Bale has played 12 times for Real Madrid this season, scoring four goals
Real Madrid v Barcelona Venue: Santiago Bernabeu Date: Saturday, 23 December Kick-off: 12:00 GMT Coverage: Live text commentary via the BBC Sport website and app.
Real Madrid face a must-win Clasico on Saturday, and Gareth Bale is hoping to use the game as an opportunity to cement his long-term future at the club.
La Liga’s reigning champions are fourth in the table heading into the game, 11 points behind table-topping Barcelona – albeit with a game in hand – having dropped points in six of their 15 league games.
Bale has been absent for the majority of the campaign with a series of injuries, and those continual physical problems have led to speculation the club are willing to sell him.
Now he is back, and eager to earn another chance to show he deserves a place in Zinedine Zidane’s starting line-up. But it’s by no means certain he’ll be given that chance.
Patience running out?
Bale’s Real Madrid stats Season Appearances Goals 2017-18 12 4 2016-17 27 9 2015-16 31 19 2014-15 49 16 2013-14 40 22
This has been a frustrating year for Bale.
Though Real made history by claiming five trophies for the first time (La Liga, the Champions League, the Uefa and Spanish Super Cups and the Fifa Club World Cup), injury problems forced Bale into a peripheral role, and Spain international Isco has flourished as his replacement.

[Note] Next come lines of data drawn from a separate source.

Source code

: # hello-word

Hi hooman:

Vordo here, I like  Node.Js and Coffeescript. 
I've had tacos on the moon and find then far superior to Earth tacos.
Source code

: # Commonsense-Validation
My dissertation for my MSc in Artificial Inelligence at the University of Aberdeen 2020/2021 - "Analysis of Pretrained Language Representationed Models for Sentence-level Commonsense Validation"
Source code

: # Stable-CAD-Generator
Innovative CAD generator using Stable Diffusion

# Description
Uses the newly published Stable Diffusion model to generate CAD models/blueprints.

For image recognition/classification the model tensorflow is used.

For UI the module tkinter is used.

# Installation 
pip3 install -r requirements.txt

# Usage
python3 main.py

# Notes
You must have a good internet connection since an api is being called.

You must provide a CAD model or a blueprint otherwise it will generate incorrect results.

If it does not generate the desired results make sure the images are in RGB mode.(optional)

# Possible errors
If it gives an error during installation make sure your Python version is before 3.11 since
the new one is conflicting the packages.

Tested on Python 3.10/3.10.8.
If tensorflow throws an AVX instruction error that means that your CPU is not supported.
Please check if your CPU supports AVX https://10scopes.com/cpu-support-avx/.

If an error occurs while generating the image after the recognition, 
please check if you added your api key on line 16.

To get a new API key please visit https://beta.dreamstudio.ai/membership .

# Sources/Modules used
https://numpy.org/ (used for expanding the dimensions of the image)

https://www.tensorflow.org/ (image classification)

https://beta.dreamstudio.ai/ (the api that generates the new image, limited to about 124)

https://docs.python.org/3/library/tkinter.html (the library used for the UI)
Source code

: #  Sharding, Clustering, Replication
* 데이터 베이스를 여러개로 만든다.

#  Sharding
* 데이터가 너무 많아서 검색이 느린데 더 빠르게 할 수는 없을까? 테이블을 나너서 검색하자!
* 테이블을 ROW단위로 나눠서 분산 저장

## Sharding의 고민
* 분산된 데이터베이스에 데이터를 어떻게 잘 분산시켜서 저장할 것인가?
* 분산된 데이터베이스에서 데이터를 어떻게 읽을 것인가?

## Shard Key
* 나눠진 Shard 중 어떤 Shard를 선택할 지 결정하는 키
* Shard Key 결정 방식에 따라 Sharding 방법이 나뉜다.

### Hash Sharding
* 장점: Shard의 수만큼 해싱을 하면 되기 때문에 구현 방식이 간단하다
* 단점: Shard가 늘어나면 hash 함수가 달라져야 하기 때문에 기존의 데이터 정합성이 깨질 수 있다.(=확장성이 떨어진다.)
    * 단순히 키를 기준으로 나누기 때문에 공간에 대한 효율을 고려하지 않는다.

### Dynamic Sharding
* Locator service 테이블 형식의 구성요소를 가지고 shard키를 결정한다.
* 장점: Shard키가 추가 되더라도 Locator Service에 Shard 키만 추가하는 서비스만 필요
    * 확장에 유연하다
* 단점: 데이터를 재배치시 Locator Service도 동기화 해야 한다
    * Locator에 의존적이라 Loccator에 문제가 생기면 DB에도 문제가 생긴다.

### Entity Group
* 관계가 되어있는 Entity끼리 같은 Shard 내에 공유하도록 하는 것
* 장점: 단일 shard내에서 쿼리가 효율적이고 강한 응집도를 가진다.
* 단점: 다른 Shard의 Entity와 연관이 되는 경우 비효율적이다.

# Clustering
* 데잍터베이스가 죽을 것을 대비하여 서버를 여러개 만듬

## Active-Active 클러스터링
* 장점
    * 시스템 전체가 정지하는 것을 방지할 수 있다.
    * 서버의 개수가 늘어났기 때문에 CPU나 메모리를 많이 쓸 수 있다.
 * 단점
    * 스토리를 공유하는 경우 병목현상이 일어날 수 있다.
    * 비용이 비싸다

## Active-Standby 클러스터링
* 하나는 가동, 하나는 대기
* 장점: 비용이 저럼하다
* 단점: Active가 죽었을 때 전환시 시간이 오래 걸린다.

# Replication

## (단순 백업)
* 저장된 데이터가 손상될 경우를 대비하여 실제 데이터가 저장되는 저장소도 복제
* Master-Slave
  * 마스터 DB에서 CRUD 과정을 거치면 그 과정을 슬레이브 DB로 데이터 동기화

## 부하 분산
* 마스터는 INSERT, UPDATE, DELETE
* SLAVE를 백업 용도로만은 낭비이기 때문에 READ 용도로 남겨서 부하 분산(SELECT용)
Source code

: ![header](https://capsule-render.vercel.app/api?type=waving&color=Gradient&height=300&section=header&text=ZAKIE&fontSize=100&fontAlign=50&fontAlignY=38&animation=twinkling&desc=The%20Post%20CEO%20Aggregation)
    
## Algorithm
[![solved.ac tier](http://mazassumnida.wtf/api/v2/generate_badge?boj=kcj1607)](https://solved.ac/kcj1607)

Thigh and calf injuries have restricted Bale to just five league appearances so far this season, while his total number of injuries since moving to Madrid has risen to 24.

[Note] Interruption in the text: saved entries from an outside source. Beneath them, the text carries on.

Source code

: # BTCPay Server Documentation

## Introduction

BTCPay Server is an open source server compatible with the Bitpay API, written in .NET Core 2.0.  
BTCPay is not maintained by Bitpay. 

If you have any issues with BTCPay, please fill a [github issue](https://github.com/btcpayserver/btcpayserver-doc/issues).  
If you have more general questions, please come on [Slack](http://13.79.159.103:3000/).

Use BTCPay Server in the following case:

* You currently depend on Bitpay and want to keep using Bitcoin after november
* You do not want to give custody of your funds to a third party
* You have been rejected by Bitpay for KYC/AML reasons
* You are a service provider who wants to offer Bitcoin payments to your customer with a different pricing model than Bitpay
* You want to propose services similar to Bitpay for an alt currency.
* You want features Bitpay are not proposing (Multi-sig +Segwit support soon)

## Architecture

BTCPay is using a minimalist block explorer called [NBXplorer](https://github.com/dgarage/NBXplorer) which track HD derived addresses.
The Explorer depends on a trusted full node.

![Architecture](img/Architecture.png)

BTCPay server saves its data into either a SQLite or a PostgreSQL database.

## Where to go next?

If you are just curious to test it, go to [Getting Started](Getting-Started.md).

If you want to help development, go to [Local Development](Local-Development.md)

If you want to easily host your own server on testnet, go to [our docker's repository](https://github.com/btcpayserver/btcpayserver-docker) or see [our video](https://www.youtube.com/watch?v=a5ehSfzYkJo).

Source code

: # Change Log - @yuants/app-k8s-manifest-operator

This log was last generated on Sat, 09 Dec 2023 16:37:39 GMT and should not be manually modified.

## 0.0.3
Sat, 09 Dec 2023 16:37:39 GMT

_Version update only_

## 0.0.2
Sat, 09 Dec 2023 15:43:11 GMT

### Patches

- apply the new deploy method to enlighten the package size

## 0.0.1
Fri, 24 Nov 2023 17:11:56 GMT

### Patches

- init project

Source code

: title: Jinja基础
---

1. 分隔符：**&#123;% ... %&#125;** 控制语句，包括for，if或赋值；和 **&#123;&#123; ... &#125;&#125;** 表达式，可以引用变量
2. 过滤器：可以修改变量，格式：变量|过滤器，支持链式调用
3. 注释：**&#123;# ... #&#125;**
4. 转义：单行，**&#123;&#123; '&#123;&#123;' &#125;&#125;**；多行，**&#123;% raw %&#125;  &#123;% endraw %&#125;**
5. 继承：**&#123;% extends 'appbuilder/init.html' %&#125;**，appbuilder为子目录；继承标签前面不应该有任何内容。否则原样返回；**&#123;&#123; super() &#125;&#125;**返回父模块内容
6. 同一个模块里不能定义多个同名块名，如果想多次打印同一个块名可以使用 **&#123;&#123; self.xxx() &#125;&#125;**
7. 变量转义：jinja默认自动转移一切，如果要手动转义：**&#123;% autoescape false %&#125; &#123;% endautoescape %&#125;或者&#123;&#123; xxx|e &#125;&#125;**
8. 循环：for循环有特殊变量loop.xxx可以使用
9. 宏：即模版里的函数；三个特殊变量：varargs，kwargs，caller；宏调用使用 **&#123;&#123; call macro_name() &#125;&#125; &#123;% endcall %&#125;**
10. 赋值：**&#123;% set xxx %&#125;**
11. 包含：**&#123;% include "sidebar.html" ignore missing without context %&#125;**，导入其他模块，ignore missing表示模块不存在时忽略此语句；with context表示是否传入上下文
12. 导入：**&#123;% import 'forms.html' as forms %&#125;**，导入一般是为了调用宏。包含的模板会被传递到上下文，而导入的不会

During the autumn there was a growing sense that enough is enough, with all-powerful club president Florentino Perez – previously Bale’s biggest backer – reported to have run out of patience with the repeated unavailability of a player who was described in the media as being “made of glass”.
Amid rumours the Bernabeu hierarchy were preparing to sell Bale, there was an ominous note from Perez when he softened his support for the winger by appearing to compare him to former Real star Kaka, who Perez said was “never the same” after a serious knee injury.

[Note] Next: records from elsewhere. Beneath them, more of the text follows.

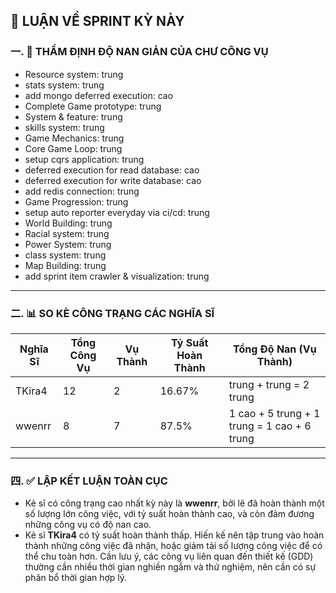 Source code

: ## 🧾 LUẬN VỀ SPRINT KỲ NÀY

### 一. 🧠 THẨM ĐỊNH ĐỘ NAN GIẢN CỦA CHƯ CÔNG VỤ

- Resource system: trung
- stats system: trung
- add mongo deferred execution: cao
- Complete Game prototype: trung
- System & feature: trung
- skills system: trung
- Game Mechanics: trung
- Core Game Loop: trung
- setup cqrs application: trung
- deferred execution for read database: cao
- deferred execution for write database: cao
- add redis connection: trung
- Game Progression: trung
- setup auto reporter everyday via ci/cd: trung
- World Building: trung
- Racial system: trung
- Power System: trung
- class system: trung
- Map Building: trung
- add sprint item crawler & visualization: trung

---

### 二. 📊 SO KÈ CÔNG TRẠNG CÁC NGHĨA SĨ

| Nghĩa Sĩ  | Tổng Công Vụ | Vụ Thành | Tỷ Suất Hoàn Thành | Tổng Độ Nan (Vụ Thành) |
| ------------- | ------------- | ------------- | ------------- | ------------- |
| TKira4       | 12       | 2       | 16.67%       | trung + trung = 2 trung |
| wwenrr        | 8        | 7        | 87.5%        | 1 cao + 5 trung + 1 trung = 1 cao + 6 trung |

---

### 四. ✅ LẬP KẾT LUẬN TOÀN CỤC

- Kẻ sĩ có công trạng cao nhất kỳ này là **wwenrr**, bởi lẽ đã hoàn thành một số lượng lớn công việc, với tỷ suất hoàn thành cao, và còn đảm đương những công vụ có độ nan cao.
- Kẻ sĩ **TKira4** có tỷ suất hoàn thành thấp. Hiến kế nên tập trung vào hoàn thành những công việc đã nhận, hoặc giảm tải số lượng công việc để có thể chu toàn hơn. Cần lưu ý, các công vụ liên quan đến thiết kế (GDD) thường cần nhiều thời gian nghiền ngẫm và thử nghiệm, nên cần có sự phân bổ thời gian hợp lý.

Sensing the Wales international was being pushed out, most sections of the Spanish media adopted an aggressive tone. In October, for example, an article by Hector Martinez in sports daily AS stated Bale’s absence was “working in Zidane’s favour” and noted Real had won 10% more games without the former Tottenham man than with him.
There was particular irritation with the idea Bale is more committed to his country than his club, with another article in AS claiming “Madrid pays for him, Wales enjoy him”.
One of Bale’s biggest critics, Santi Segurola, wrote in broadsheet newspaper La Vanguardia: “His value is dissipating on the pitch and on the transfer market.”
For the first time, it seemed the odds of Bale staying in Spain were stacking up against him.
Proving his worth
Bale scored in the 81st minute to put Real into the Club World Cup final
But just when it started to appear Bale had no future in Madrid, his latest returns have served a timely reminder of his world-class talents.
Last month, after eight weeks out, Bale came off the bench with his team facing humiliation as they trailed at home against third-tier Fuenlabrada in the Copa del Rey. He promptly delivered a brilliant cross to create the equaliser for Borja Mayoral, then set up the young Spaniard for another goal.
After another – briefer – spell on the sidelines, his latest comeback came in similar circumstances, when Real were struggling in last week’s Club World Cup semi-final against Al Jazira. Bale came off the bench to score the winner.
The former Tottenham man also caught the eye as a substitute in the final against Gremio – he was only denied a spectacular goal by an excellent save – and those three brief cameos – his only appearances since September – have done his cause the power of good.
Real Madrid TV presenter Phil Kitromilides told BBC Sport: “I think it is very unfair to criticise any player for getting injured, and no-one will be more frustrated with the games he has missed than Bale.
“There have been flashes of excellence from Bale this season. His goal at Borussia Dortmund in the Champions League will be one of the best of the tournament, while he scored in both of the first two away games of the season.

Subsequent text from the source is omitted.